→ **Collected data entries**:
BEGIN
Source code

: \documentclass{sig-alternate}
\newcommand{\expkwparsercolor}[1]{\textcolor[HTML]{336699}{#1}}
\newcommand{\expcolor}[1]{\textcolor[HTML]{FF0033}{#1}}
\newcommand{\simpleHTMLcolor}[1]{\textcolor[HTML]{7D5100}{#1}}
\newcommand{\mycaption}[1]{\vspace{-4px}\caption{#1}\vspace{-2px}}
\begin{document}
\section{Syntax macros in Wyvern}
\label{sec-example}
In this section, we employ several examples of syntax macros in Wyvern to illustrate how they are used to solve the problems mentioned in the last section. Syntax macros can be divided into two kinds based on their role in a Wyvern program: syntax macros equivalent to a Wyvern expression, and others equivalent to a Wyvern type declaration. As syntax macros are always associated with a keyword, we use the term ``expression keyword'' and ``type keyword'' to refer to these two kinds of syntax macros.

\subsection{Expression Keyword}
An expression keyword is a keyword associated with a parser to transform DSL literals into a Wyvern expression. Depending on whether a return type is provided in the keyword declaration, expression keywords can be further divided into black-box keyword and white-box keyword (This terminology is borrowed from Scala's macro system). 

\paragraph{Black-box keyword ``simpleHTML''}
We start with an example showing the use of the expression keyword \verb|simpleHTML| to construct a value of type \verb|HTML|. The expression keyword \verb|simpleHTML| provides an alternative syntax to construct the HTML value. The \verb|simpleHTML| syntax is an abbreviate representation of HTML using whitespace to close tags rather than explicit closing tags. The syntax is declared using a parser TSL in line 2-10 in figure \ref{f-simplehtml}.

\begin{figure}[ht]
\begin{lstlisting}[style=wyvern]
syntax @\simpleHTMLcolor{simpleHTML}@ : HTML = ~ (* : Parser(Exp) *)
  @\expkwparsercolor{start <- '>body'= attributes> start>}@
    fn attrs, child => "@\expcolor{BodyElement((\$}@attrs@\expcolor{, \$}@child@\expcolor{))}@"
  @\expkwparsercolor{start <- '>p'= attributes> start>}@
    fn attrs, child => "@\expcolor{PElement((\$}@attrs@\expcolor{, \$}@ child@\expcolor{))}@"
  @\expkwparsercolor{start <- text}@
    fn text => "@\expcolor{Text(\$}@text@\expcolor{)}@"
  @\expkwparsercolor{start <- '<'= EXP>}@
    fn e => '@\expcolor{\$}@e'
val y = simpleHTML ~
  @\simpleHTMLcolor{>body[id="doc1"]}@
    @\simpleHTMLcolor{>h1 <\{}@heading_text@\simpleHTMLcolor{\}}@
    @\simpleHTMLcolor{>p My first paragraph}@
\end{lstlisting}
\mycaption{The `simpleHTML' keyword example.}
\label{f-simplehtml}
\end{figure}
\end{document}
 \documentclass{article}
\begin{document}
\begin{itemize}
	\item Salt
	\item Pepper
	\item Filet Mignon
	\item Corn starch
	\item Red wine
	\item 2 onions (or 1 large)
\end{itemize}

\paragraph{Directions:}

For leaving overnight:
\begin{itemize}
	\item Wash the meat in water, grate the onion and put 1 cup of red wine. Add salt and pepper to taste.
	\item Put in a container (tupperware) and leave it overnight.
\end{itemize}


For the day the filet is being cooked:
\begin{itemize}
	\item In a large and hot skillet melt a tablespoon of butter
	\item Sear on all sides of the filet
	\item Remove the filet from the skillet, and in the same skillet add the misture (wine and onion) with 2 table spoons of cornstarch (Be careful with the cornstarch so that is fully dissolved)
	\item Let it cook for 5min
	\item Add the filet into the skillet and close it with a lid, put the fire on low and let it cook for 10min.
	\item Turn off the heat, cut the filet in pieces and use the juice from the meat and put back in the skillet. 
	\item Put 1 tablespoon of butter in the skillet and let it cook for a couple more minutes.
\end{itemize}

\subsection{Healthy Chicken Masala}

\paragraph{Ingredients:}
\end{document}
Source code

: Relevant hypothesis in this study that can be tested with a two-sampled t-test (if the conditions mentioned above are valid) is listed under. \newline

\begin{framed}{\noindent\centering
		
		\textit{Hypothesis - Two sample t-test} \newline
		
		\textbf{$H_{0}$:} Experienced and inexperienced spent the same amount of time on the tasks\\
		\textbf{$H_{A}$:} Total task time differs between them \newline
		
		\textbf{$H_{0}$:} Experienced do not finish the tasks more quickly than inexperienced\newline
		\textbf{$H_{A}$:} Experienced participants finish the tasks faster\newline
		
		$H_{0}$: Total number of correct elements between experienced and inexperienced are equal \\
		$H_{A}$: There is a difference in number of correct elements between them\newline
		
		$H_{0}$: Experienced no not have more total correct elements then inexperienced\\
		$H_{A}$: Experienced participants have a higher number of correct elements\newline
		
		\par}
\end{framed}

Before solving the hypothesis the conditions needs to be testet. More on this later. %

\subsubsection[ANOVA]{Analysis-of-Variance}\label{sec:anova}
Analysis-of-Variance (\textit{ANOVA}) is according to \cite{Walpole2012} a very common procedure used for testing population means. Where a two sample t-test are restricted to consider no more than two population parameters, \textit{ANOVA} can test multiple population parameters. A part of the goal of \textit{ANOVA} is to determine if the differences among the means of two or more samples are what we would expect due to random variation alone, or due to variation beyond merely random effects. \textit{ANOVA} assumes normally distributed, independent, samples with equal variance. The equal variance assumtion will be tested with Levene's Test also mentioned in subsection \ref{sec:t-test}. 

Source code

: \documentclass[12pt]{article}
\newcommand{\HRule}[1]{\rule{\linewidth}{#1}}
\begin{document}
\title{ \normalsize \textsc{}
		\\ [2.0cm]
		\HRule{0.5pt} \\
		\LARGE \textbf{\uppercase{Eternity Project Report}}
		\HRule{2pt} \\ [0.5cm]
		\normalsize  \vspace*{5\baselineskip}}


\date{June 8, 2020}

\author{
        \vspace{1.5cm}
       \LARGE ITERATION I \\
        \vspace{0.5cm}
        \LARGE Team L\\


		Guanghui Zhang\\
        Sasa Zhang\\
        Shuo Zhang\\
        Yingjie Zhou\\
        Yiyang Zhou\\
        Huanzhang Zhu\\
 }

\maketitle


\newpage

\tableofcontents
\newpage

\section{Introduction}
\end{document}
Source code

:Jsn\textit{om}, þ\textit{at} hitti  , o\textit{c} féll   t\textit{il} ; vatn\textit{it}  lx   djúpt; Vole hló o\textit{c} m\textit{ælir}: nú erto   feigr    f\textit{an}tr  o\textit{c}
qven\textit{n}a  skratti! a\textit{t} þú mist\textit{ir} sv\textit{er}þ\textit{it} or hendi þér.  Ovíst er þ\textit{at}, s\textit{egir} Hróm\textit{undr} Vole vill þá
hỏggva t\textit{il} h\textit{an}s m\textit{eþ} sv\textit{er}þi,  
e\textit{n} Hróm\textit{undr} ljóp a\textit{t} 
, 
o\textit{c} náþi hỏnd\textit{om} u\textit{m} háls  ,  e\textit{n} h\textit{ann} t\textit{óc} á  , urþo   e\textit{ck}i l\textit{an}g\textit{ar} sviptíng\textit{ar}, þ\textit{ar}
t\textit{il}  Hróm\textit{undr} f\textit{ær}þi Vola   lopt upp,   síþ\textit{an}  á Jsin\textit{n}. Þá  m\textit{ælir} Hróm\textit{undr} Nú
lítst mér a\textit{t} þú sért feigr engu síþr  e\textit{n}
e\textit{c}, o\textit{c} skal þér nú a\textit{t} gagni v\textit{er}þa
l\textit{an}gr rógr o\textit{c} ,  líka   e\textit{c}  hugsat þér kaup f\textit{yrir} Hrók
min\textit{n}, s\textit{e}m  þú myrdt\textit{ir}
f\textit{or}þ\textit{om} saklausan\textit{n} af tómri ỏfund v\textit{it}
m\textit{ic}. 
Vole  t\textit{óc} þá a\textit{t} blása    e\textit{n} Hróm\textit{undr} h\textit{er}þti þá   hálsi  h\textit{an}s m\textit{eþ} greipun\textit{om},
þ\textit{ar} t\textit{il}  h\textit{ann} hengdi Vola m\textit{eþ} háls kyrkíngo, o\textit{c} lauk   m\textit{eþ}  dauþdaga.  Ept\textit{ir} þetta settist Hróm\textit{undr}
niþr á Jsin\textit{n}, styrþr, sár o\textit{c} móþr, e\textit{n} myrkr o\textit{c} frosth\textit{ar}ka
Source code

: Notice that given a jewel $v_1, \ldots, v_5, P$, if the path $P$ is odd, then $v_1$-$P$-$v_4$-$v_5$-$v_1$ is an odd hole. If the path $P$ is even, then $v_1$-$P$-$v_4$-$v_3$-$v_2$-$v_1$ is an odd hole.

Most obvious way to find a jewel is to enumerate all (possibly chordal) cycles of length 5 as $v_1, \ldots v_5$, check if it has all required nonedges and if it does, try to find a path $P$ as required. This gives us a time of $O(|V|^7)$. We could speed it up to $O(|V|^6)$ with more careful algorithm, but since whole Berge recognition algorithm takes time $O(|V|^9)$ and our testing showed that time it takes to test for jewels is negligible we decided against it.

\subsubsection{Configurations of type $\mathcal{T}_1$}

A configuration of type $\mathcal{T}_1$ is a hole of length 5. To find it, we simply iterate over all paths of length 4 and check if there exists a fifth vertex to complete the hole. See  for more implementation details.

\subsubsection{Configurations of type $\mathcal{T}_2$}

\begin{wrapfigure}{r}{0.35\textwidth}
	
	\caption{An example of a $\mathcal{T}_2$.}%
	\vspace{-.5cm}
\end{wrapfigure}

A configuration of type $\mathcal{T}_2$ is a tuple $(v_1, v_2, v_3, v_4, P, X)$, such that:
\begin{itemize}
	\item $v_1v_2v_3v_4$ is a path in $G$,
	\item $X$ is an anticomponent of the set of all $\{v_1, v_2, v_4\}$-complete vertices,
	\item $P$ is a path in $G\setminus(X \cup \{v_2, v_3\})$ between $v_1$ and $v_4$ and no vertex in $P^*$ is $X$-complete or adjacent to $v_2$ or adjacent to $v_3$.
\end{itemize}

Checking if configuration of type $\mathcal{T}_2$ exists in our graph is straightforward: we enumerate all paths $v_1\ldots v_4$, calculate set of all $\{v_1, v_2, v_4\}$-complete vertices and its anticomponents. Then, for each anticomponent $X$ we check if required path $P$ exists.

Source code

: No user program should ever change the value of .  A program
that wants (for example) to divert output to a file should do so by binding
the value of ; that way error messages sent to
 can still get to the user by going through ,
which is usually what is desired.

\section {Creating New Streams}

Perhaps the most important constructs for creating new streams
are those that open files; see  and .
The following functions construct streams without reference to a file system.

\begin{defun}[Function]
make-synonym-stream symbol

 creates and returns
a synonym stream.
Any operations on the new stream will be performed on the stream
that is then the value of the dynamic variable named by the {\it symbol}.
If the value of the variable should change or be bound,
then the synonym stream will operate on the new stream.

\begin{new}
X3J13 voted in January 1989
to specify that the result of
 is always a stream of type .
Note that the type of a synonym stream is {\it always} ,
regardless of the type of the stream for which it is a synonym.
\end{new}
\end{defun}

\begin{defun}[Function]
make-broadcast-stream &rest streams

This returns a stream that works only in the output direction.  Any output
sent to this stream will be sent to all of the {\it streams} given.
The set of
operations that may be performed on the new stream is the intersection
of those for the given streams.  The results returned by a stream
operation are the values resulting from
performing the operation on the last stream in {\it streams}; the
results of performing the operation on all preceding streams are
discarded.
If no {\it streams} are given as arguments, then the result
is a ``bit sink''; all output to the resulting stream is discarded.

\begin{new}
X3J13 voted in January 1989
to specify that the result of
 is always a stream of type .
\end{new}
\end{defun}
END
→ **Requirement**:
Filtering the entries above by the word "finish", copy each line that matches.

→ **Output of the task**:
		\textbf{$H_{0}$:} Experienced do not finish the tasks more quickly than inexperienced\newline
		\textbf{$H_{A}$:} Experienced participants finish the tasks faster\newline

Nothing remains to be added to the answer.